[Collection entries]
┄┄┄┄┄┄┄┄┄┄┄┄┄┄┄┄┄┄┄┄
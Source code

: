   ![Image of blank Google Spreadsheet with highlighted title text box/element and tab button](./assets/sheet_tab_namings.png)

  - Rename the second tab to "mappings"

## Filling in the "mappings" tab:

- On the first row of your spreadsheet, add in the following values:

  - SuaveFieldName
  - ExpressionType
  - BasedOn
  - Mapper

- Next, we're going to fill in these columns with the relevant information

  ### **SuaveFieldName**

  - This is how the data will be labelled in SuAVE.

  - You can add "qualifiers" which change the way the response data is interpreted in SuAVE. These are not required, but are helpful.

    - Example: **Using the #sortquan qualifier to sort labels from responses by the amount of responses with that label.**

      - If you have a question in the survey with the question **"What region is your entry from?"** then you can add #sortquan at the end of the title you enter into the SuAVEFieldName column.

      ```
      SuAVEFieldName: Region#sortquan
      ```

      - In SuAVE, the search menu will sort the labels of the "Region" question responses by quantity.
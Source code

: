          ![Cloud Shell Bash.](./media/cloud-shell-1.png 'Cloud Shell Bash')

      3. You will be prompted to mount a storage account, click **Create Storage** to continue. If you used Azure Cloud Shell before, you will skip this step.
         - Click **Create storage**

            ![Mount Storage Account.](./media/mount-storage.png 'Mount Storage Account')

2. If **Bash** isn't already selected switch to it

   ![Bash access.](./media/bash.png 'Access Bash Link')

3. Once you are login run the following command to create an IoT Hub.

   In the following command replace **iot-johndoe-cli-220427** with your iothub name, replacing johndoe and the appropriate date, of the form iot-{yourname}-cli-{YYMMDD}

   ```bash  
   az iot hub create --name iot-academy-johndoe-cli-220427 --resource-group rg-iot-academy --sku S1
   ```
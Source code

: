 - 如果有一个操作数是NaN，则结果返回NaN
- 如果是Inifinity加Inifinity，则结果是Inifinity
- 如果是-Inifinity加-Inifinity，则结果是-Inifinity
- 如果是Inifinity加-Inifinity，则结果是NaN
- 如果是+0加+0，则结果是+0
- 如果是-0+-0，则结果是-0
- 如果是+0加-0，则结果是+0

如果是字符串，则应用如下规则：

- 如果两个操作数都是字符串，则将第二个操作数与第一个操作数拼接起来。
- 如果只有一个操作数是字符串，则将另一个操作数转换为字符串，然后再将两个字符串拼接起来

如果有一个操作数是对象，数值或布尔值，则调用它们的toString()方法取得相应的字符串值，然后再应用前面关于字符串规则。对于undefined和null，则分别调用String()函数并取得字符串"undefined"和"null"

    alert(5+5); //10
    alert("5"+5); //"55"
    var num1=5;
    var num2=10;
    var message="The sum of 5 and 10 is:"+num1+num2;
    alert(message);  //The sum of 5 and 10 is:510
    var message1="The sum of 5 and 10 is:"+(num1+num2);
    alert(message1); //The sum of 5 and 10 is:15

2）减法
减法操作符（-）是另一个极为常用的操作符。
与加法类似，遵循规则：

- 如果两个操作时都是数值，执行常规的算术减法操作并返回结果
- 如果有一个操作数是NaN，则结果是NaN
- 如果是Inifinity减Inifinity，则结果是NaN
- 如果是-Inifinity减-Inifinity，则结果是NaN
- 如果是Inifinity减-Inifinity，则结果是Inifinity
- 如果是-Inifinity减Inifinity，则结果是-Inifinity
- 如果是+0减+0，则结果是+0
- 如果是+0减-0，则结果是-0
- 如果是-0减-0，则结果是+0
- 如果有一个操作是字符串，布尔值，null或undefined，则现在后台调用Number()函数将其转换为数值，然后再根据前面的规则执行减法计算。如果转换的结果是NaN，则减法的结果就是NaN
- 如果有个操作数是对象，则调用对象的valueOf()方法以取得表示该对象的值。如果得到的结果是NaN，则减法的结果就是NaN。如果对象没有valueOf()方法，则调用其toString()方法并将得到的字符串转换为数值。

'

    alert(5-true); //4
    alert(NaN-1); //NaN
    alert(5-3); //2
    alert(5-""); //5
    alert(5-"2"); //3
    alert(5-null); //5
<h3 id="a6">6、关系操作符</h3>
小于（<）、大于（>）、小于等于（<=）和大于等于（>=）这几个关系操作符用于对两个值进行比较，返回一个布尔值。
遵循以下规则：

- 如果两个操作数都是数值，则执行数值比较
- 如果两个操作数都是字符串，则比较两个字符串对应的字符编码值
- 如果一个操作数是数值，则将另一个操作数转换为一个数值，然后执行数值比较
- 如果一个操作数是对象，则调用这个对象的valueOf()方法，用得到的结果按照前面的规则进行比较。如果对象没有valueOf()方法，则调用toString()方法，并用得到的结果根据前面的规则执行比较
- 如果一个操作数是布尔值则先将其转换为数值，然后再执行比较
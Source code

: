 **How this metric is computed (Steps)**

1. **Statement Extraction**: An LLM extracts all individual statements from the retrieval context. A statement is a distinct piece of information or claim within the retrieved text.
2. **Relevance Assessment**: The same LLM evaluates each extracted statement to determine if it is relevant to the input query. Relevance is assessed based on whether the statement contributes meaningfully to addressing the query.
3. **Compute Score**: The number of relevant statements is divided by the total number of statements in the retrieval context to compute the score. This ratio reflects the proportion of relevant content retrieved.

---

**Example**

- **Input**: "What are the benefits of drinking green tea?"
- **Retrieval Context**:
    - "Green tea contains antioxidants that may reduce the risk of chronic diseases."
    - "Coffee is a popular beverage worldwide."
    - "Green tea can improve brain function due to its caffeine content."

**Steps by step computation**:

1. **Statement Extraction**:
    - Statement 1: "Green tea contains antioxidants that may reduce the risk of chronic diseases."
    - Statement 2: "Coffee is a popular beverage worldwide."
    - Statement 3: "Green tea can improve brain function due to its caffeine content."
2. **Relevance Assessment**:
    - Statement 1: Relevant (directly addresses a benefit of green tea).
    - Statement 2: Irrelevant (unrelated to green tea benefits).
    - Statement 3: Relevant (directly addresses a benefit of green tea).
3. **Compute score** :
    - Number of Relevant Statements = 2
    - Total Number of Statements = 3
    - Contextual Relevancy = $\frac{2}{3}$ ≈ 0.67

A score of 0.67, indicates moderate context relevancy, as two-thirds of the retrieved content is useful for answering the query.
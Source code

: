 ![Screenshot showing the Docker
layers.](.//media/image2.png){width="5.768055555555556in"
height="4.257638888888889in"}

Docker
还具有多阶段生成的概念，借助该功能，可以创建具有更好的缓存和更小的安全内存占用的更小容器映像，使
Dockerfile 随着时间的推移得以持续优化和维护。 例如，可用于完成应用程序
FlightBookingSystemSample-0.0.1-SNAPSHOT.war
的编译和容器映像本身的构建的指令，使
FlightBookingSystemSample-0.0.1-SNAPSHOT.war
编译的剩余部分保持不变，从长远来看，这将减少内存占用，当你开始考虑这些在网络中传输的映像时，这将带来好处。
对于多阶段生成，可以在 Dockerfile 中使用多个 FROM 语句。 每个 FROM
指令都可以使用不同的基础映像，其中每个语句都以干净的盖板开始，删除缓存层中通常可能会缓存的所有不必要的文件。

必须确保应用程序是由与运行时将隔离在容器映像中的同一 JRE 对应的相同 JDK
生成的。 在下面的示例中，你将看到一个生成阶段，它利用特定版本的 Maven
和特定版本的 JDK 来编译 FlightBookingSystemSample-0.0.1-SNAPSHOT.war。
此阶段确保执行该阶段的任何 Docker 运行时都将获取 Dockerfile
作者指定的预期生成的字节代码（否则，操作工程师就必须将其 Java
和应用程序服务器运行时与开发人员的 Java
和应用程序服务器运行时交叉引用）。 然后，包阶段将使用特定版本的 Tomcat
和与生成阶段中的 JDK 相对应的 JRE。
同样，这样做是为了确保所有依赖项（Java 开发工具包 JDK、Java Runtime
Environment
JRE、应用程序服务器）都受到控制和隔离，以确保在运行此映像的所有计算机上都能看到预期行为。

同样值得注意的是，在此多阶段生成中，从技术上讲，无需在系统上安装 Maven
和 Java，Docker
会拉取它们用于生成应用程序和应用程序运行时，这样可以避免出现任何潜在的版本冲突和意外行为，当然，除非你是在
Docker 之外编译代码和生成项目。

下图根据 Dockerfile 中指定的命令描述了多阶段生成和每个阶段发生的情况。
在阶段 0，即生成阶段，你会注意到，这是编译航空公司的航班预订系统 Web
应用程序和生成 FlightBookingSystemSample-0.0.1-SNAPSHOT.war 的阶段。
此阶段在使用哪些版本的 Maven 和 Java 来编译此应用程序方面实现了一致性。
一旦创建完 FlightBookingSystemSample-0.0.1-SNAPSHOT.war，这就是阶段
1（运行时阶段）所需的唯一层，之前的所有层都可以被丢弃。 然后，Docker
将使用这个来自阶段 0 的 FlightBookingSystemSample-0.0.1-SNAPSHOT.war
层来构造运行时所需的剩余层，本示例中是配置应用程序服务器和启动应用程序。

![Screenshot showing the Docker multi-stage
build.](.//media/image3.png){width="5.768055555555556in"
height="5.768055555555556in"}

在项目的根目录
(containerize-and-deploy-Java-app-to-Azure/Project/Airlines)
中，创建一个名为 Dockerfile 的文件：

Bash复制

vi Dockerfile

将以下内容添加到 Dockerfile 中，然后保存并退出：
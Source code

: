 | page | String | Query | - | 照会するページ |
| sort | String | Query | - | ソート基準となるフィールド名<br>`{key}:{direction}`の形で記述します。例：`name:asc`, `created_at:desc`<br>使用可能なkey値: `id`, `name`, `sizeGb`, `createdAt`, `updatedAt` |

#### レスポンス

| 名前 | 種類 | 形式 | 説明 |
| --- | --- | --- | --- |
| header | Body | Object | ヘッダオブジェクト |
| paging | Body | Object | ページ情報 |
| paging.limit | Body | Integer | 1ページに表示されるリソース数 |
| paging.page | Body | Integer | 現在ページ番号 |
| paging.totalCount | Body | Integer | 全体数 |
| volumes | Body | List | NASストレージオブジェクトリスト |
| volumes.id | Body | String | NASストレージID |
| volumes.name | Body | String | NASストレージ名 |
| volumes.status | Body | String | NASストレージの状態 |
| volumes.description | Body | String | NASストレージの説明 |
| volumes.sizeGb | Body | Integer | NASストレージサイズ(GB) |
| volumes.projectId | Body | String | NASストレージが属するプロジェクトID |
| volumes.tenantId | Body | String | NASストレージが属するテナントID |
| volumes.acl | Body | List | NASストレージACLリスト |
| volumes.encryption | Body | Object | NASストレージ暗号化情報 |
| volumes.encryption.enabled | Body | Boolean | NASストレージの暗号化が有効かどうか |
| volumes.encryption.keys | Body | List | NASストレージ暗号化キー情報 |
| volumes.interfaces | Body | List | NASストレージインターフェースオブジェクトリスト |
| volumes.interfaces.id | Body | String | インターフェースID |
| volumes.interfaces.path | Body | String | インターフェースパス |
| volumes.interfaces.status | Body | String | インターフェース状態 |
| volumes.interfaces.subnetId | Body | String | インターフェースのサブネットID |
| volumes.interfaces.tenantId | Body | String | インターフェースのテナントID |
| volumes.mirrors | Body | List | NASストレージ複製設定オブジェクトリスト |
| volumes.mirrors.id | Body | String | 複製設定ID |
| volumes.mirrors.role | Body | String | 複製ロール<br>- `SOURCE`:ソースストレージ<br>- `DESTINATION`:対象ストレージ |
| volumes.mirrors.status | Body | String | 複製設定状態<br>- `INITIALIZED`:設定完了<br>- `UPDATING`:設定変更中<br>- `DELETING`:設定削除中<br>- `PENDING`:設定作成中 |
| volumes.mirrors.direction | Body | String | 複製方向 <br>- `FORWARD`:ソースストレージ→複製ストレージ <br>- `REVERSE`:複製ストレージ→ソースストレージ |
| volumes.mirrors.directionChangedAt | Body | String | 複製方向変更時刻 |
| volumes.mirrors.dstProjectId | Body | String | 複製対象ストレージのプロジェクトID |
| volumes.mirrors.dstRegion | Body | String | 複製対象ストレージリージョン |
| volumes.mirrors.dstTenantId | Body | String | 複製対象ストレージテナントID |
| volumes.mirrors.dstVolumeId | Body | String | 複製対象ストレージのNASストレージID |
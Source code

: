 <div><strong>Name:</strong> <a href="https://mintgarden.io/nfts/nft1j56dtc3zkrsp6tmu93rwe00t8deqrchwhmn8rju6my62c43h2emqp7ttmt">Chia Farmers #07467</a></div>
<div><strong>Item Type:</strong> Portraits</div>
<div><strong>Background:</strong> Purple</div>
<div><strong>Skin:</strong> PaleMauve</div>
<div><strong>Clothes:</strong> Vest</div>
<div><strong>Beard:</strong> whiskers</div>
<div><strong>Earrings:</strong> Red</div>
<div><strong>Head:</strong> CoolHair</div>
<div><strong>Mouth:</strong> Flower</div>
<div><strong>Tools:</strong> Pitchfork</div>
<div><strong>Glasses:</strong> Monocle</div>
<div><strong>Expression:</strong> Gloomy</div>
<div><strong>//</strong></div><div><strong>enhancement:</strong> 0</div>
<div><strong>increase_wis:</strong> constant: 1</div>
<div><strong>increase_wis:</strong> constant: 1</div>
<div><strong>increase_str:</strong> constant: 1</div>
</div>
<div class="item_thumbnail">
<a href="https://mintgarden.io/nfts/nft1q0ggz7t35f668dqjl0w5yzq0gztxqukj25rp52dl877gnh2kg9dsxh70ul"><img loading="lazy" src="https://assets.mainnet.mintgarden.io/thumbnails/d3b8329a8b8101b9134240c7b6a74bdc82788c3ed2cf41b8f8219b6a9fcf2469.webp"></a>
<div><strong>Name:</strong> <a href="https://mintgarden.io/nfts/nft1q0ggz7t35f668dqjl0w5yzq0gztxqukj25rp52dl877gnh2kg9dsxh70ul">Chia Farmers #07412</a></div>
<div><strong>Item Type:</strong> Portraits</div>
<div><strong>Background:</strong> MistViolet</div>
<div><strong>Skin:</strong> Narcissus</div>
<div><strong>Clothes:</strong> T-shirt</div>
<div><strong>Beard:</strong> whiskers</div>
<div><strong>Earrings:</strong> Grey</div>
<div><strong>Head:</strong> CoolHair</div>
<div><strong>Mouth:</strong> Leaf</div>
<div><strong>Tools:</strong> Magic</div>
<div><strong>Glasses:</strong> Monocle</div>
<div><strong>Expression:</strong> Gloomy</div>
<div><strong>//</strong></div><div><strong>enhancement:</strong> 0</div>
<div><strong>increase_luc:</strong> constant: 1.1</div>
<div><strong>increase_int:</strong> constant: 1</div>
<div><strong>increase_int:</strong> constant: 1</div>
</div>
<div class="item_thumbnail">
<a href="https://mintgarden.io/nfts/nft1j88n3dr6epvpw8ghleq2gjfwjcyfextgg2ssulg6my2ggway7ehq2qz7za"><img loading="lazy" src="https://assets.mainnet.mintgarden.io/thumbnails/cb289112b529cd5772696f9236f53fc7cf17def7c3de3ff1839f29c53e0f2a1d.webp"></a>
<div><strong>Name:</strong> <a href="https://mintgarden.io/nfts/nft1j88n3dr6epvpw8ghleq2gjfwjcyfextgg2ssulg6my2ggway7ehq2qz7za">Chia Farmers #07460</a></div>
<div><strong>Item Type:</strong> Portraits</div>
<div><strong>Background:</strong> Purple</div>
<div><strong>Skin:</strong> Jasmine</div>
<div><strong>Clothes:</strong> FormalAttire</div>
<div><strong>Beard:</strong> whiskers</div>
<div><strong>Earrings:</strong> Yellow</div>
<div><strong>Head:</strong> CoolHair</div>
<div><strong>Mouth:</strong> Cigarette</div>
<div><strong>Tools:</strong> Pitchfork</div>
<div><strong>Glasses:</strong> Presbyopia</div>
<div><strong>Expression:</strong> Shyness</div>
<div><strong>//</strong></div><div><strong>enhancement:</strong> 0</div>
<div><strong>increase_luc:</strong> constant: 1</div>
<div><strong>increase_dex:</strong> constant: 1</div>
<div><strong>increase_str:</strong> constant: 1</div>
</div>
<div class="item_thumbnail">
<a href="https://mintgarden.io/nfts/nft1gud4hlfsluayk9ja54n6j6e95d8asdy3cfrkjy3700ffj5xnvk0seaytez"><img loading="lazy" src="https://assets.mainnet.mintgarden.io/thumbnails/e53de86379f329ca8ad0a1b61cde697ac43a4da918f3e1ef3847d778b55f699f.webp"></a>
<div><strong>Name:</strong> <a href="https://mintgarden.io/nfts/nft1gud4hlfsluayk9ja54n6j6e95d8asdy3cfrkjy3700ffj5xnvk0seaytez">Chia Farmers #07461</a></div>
┄┄┄┄┄┄┄┄┄┄┄┄┄┄┄┄┄┄┄┄
- Your instructions
Please write out, exactly as they appear above, only the lines in the stretch from the line with "and tab button](./assets/sheet_tab_namings.png)" through the line with "Bash.](./media/cloud-shell-1.png 'Cloud Shell Bash')".

- Problem solution
:   ![Image of blank Google Spreadsheet with highlighted title text box/element and tab button](./assets/sheet_tab_namings.png)

  - Rename the second tab to "mappings"

## Filling in the "mappings" tab:

- On the first row of your spreadsheet, add in the following values:

  - SuaveFieldName
  - ExpressionType
  - BasedOn
  - Mapper

- Next, we're going to fill in these columns with the relevant information

  ### **SuaveFieldName**

  - This is how the data will be labelled in SuAVE.

  - You can add "qualifiers" which change the way the response data is interpreted in SuAVE. These are not required, but are helpful.

    - Example: **Using the #sortquan qualifier to sort labels from responses by the amount of responses with that label.**

      - If you have a question in the survey with the question **"What region is your entry from?"** then you can add #sortquan at the end of the title you enter into the SuAVEFieldName column.

      ```
      SuAVEFieldName: Region#sortquan
      ```

      - In SuAVE, the search menu will sort the labels of the "Region" question responses by quantity.
Source code

:          ![Cloud Shell Bash.](./media/cloud-shell-1.png 'Cloud Shell Bash')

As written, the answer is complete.